Name: Cloudera CCA175 Exam
Brand: Pass4Success
SKU: CCA175
Price: 69.00 USD
Availability: InStock
Rating: 5.0 (22 reviews)

Disscuss Cloudera CCA175 Topics, Questions or Ask Anything Related

Submit Cancel

Currently there are no comments in this discussion, be the first to comment!

Free Cloudera CCA175 Exam Actual Questions

Note: Premium Questions for CCA175 were last updated On May. 01, 2024 (see below)

Question #1

Problem Scenario 91 : You have been given data in json format as below.

{"first_name":"Ankit", "last_name":"Jain"}

{"first_name":"Amir", "last_name":"Khan"}

{"first_name":"Rajesh", "last_name":"Khanna"}

{"first_name":"Priynka", "last_name":"Chopra"}

{"first_name":"Kareena", "last_name":"Kapoor"}

{"first_name":"Lokesh", "last_name":"Yadav"}

Do the following activity

1. create employee.json tile locally.

2. Load this tile on hdfs

3. Register this data as a temp table in Spark using Python.

4. Write select query and print this data.

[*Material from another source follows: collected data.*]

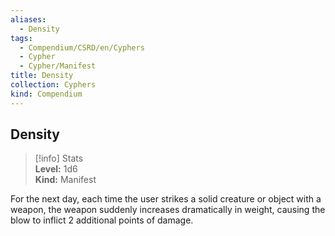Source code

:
 ```yaml
---
aliases:
  - Density
tags:
  - Compendium/CSRD/en/Cyphers
  - Cypher
  - Cypher/Manifest
title: Density
collection: Cyphers
kind: Compendium
---
```

## Density  
>[!info] Stats  
> **Level:** 1d6  
> **Kind:** Manifest
  
For the next day, each time the user strikes a solid creature or object with a weapon, the weapon suddenly increases dramatically in weight, causing the blow to inflict 2 additional points of damage.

5. Now save back this selected data in json format.

ASolution :
Step 1 : create employee.json tile locally.
vi employee.json (press insert) past the content.
Step 2 : Upload this tile to hdfs, default location hadoop fs -put employee.json
val employee = sqlContext.read.json('/user/cloudera/employee.json')
employee.write.parquet('employee. parquet')
val parq_data = sqlContext.read.parquet('employee.parquet')
import org.apache.spark.sql.SaveMode prdDF.write..format('orc').saveAsTable('product ore table'}
//Change the codec.
sqlContext.setConf('spark.sql.parquet.compression.codec','snappy')
employee.write.mode(SaveMode.Overwrite).parquet('employee.parquet')

BSolution :
Step 1 : create employee.json tile locally.
vi employee.json (press insert) past the content.
Step 2 : Upload this tile to hdfs, default location hadoop fs -put employee.json
val employee = sqlContext.read.json('/user/cloudera/employee.json')
employee.write.parquet('employee. parquet')
val parq_data = sqlContext.read.parquet('employee.parquet')
parq_data.registerTempTable('employee')
val allemployee = sqlContext.sql('SELeCT' FROM employee')
all_employee.show()
import org.apache.spark.sql.SaveMode prdDF.write..format('orc').saveAsTable('product ore table'}
//Change the codec.
sqlContext.setConf('spark.sql.parquet.compression.codec','snappy')
employee.write.mode(SaveMode.Overwrite).parquet('employee.parquet')

Reveal Solution

Correct Answer: B

Question #2

Problem Scenario 94 : You have to run your Spark application on yarn with each executor 20GB and number of executors should be 50.Please replace XXX, YYY, ZZZ

export HADOOP_CONF_DIR=XXX

./bin/spark-submit \

-class com.hadoopexam.MyTask \

xxx\

-deploy-mode cluster \ # can be client for client mode

YYY\

222 \

/path/to/hadoopexam.jar \

1000

ASolution
XXX: -master yarn
YYY : -executor-memory 20G
ZZZ: -num-executors 50

BSolution
XXX: -master yarn
YYY : -executor-memory 40G
ZZZ: -num-executors 80

Reveal Solution

Correct Answer: A

Question #3

Problem Scenario 90 : You have been given below two files

course.txt

id,course

1,Hadoop

2,Spark

3,HBase

fee.txt

id,fee

2,3900

3,4200

4,2900

Accomplish the following activities.

1. Select all the courses and their fees , whether fee is listed or not.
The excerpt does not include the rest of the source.